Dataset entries
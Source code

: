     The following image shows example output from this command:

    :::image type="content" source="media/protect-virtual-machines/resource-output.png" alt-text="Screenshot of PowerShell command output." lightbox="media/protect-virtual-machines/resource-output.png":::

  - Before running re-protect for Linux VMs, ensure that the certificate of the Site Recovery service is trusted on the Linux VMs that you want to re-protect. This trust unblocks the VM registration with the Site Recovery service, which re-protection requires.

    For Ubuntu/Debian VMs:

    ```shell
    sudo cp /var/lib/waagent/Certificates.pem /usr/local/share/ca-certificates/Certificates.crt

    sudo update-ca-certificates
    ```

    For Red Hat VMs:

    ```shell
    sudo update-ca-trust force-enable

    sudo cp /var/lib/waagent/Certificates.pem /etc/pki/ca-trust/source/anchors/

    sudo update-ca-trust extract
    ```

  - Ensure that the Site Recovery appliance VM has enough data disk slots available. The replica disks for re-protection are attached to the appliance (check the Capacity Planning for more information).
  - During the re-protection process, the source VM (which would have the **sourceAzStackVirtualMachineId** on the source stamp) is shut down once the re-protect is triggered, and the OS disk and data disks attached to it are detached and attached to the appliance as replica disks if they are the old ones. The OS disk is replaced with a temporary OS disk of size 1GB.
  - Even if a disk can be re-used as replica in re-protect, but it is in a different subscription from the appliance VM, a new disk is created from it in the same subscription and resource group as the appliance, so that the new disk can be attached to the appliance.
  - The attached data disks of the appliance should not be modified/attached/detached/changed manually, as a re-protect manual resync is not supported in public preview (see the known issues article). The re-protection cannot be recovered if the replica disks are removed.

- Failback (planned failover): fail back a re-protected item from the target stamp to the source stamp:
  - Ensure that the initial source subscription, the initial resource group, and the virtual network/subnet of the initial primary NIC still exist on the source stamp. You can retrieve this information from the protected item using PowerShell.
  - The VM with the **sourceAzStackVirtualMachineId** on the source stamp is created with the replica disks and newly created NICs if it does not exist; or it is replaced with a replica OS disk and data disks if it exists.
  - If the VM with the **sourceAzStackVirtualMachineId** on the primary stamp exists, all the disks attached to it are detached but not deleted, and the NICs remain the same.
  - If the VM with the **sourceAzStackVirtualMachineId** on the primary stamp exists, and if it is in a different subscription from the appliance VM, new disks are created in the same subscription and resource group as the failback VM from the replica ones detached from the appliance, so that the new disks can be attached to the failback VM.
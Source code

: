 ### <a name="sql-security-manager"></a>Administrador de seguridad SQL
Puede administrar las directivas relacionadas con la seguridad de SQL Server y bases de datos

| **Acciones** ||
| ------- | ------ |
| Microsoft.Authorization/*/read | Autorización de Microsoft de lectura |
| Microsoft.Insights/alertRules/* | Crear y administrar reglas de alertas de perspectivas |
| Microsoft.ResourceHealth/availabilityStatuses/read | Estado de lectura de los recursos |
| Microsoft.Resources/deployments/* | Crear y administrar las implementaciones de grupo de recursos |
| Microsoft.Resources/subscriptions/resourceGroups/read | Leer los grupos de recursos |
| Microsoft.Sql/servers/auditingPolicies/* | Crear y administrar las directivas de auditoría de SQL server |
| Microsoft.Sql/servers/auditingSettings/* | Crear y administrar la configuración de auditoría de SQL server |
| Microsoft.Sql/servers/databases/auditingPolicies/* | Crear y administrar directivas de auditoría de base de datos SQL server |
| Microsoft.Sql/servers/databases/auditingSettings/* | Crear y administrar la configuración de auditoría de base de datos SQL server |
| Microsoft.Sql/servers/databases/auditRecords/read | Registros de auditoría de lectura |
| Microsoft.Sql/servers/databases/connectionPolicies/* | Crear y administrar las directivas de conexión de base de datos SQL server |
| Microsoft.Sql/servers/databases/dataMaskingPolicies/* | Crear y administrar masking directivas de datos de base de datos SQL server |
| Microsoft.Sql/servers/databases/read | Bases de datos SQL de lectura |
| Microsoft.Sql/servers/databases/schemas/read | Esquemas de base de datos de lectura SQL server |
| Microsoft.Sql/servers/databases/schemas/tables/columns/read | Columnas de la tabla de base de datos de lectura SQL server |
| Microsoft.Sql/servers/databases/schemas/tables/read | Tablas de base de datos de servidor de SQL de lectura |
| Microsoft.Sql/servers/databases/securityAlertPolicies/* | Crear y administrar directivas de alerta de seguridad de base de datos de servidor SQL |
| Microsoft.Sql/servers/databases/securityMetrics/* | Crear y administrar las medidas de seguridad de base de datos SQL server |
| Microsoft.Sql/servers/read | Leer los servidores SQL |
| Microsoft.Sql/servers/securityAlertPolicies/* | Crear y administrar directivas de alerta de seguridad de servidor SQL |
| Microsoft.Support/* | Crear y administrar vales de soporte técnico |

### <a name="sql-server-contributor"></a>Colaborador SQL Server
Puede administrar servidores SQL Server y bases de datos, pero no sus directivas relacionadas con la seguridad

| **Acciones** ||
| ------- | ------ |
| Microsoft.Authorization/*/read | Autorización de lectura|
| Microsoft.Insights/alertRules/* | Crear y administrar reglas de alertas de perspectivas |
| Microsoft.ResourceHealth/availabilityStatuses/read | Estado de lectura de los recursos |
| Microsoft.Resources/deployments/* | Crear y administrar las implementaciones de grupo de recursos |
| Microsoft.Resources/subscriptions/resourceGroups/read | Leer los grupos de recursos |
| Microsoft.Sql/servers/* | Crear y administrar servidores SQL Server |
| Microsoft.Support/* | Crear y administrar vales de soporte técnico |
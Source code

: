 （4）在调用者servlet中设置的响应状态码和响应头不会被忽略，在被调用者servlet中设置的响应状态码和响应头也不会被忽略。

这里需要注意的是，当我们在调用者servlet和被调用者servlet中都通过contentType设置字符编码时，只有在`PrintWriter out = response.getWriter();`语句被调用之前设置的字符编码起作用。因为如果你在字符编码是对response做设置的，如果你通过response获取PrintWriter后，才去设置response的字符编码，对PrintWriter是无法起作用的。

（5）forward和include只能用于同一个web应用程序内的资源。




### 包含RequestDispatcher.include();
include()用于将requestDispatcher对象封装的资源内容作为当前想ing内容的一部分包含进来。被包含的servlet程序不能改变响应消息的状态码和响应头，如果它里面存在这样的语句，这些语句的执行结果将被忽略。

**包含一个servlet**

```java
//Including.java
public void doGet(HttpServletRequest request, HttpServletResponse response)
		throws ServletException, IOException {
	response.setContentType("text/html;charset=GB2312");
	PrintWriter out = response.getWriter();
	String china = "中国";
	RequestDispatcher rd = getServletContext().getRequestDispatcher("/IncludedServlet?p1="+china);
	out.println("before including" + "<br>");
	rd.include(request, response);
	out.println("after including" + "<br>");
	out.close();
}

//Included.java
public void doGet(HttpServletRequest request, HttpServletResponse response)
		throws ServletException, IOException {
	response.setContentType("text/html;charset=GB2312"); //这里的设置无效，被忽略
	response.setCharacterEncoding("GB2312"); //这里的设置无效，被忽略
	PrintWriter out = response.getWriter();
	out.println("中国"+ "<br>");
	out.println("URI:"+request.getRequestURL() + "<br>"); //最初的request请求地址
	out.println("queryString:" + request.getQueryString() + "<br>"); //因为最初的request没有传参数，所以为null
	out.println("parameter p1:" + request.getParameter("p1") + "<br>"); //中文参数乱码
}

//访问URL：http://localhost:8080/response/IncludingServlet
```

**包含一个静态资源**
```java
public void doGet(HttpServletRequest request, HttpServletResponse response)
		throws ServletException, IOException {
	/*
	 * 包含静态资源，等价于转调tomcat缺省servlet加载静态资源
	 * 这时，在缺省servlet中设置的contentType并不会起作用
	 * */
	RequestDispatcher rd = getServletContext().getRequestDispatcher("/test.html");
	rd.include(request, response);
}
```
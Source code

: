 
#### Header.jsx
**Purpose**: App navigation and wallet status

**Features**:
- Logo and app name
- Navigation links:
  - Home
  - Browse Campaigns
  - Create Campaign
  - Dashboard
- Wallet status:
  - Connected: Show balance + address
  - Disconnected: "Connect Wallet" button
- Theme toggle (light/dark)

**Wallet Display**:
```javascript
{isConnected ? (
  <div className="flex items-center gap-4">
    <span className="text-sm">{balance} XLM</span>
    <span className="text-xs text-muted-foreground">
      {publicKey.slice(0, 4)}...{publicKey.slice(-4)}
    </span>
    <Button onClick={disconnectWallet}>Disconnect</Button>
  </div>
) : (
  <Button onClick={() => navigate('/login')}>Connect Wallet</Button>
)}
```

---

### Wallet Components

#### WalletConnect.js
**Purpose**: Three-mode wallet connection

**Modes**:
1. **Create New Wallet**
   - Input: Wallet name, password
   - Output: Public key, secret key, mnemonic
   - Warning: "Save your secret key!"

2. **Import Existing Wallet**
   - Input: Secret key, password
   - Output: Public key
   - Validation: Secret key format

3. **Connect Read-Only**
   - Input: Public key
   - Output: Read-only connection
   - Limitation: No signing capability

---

* **TO DO**: Please give an exact copy of the lines above, beginning with the line containing "of PowerShell command" and running through the line containing "- Ensure that the Site", and of no other lines.

* **TASK ANSWER**:
    :::image type="content" source="media/protect-virtual-machines/resource-output.png" alt-text="Screenshot of PowerShell command output." lightbox="media/protect-virtual-machines/resource-output.png":::

  - Before running re-protect for Linux VMs, ensure that the certificate of the Site Recovery service is trusted on the Linux VMs that you want to re-protect. This trust unblocks the VM registration with the Site Recovery service, which re-protection requires.

    For Ubuntu/Debian VMs:

    ```shell
    sudo cp /var/lib/waagent/Certificates.pem /usr/local/share/ca-certificates/Certificates.crt

    sudo update-ca-certificates
    ```

    For Red Hat VMs:

    ```shell
    sudo update-ca-trust force-enable

    sudo cp /var/lib/waagent/Certificates.pem /etc/pki/ca-trust/source/anchors/

    sudo update-ca-trust extract
    ```

  - Ensure that the Site Recovery appliance VM has enough data disk slots available. The replica disks for re-protection are attached to the appliance (check the Capacity Planning for more information).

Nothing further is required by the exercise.